Before U.S. inflation and earnings challenges, stocks decline

Investors were cautious on Monday as they anticipated U.S. inflation data that may force another huge interest rate hike and the start of an earnings season in which profits would be under pressure.

On Monday, investors were cautious as they awaited U.S. inflation data that might prompt another massive interest rate rise and the beginning of an earnings season in which profits would be under pressure.

The positive U.S. payrolls data for June has already prompted the market to bet strongly on a rate hike of 75 basis points from the Federal Reserve, boosting bond rates and the currency.

This week, the Canadian and New Zealand central banks are poised to tighten further, highlighting the global character of the inflation threat.

While Wall Street saw modest increases last week, the market sentiment will be challenged by earnings reports from JPMorgan (NYSE:JPM), Morgan Stanley (NYSE:MS), Citigroup (NYSE:C), and Wells Fargo (NYSE:WFC) on Thursday and Friday, respectively.

David J. Kostin, an analyst at Goldman Sachs (NYSE:GS), predicts that consensus estimates for 2Q S&P 500 EPS (profits per share) growth are just +6% year/year. “While businesses will certainly overcome this low hurdle, we anticipate that cautious rhetoric will result in downward revisions to future projections.”

If the economy avoids recession, Kostin anticipates EPS growth of 8% in 2022 and 6% in 2023, with the S&P 500 index increasing to 4,300. In a modest recession, EPS may decline by 11%.

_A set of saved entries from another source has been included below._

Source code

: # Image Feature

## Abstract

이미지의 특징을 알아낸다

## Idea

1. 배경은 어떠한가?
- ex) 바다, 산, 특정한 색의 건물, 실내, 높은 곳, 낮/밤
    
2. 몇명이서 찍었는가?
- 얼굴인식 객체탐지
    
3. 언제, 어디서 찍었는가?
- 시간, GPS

S&P 500 futures were down 0.7% and Nasdaq futures were down 0.9% on Monday. EURO STOXX 50 futures declined 1.3 percent and FTSE futures 1.0 percent .

After Shanghai found a COVID-19 instance involving a new subvariant, Omicron BA.5.2.1, Chinese blue chips fell 1.9%.

The MSCI’s broadest index of Asia-Pacific stocks excluding Japan declined by 0.7% and South Korea by 0.1%. In the other direction, the Nikkei rose 1.2%.

On Sunday, two days after the killing of former prime minister Shinzo Abe, it was expected that Japan’s conservative coalition government extended its majority in upper house elections.

A big obstacle will be Wednesday’s U.S. consumer price data, which markets anticipate will show headline inflation increasing to 8.8 percent but core inflation slowing to 5.8 percent.

This week, the Fed will also closely monitor the preliminary estimate on consumer inflation expectations.

“Unexpected weakness in these data will be necessary to dislodge expectations for a 75bps Fed rate hike on July 27,” said Ray Attrill, head of FX strategy at NAB. These forecasts rose from about 71bps to 74bps after the payrolls report.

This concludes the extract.